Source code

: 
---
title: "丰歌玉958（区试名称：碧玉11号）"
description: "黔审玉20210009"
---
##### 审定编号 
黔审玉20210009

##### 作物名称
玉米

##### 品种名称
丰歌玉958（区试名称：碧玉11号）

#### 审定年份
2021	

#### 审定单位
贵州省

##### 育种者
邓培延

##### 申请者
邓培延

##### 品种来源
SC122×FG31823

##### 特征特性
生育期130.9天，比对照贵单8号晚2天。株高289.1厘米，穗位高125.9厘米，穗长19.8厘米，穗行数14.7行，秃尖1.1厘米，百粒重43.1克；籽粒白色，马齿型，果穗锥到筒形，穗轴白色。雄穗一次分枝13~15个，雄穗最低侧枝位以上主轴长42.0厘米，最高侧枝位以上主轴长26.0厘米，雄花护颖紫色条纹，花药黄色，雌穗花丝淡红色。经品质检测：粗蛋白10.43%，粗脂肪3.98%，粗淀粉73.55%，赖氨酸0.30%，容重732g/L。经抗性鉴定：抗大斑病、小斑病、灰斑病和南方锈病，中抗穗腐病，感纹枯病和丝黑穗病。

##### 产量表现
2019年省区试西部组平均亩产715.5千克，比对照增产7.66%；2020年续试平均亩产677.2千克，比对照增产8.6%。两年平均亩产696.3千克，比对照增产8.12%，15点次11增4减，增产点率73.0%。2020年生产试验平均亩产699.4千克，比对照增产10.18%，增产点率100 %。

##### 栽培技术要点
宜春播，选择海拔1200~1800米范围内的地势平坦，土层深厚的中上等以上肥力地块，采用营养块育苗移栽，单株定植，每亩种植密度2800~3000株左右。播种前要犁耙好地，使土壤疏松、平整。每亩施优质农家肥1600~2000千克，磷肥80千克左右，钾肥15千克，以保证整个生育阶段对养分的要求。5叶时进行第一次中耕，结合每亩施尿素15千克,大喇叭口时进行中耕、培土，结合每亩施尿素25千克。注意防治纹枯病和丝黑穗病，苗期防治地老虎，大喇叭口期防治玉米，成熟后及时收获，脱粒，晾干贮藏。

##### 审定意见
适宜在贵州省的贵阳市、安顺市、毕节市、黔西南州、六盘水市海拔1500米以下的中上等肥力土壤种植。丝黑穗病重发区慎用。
────────────────────────────────────────
**PROBLEM DETAILS:** All of the records need to be returned exactly as they are.

**ANSWER TO THIS PROBLEM:**
Source code

: 
---
title: "丰歌玉958（区试名称：碧玉11号）"
description: "黔审玉20210009"
---
##### 审定编号 
黔审玉20210009

##### 作物名称
玉米

##### 品种名称
丰歌玉958（区试名称：碧玉11号）

#### 审定年份
2021	

#### 审定单位
贵州省

##### 育种者
邓培延

##### 申请者
邓培延

##### 品种来源
SC122×FG31823

##### 特征特性
生育期130.9天，比对照贵单8号晚2天。株高289.1厘米，穗位高125.9厘米，穗长19.8厘米，穗行数14.7行，秃尖1.1厘米，百粒重43.1克；籽粒白色，马齿型，果穗锥到筒形，穗轴白色。雄穗一次分枝13~15个，雄穗最低侧枝位以上主轴长42.0厘米，最高侧枝位以上主轴长26.0厘米，雄花护颖紫色条纹，花药黄色，雌穗花丝淡红色。经品质检测：粗蛋白10.43%，粗脂肪3.98%，粗淀粉73.55%，赖氨酸0.30%，容重732g/L。经抗性鉴定：抗大斑病、小斑病、灰斑病和南方锈病，中抗穗腐病，感纹枯病和丝黑穗病。

##### 产量表现
2019年省区试西部组平均亩产715.5千克，比对照增产7.66%；2020年续试平均亩产677.2千克，比对照增产8.6%。两年平均亩产696.3千克，比对照增产8.12%，15点次11增4减，增产点率73.0%。2020年生产试验平均亩产699.4千克，比对照增产10.18%，增产点率100 %。

##### 栽培技术要点
宜春播，选择海拔1200~1800米范围内的地势平坦，土层深厚的中上等以上肥力地块，采用营养块育苗移栽，单株定植，每亩种植密度2800~3000株左右。播种前要犁耙好地，使土壤疏松、平整。每亩施优质农家肥1600~2000千克，磷肥80千克左右，钾肥15千克，以保证整个生育阶段对养分的要求。5叶时进行第一次中耕，结合每亩施尿素15千克,大喇叭口时进行中耕、培土，结合每亩施尿素25千克。注意防治纹枯病和丝黑穗病，苗期防治地老虎，大喇叭口期防治玉米，成熟后及时收获，脱粒，晾干贮藏。

##### 审定意见
适宜在贵州省的贵阳市、安顺市、毕节市、黔西南州、六盘水市海拔1500米以下的中上等肥力土壤种植。丝黑穗病重发区慎用。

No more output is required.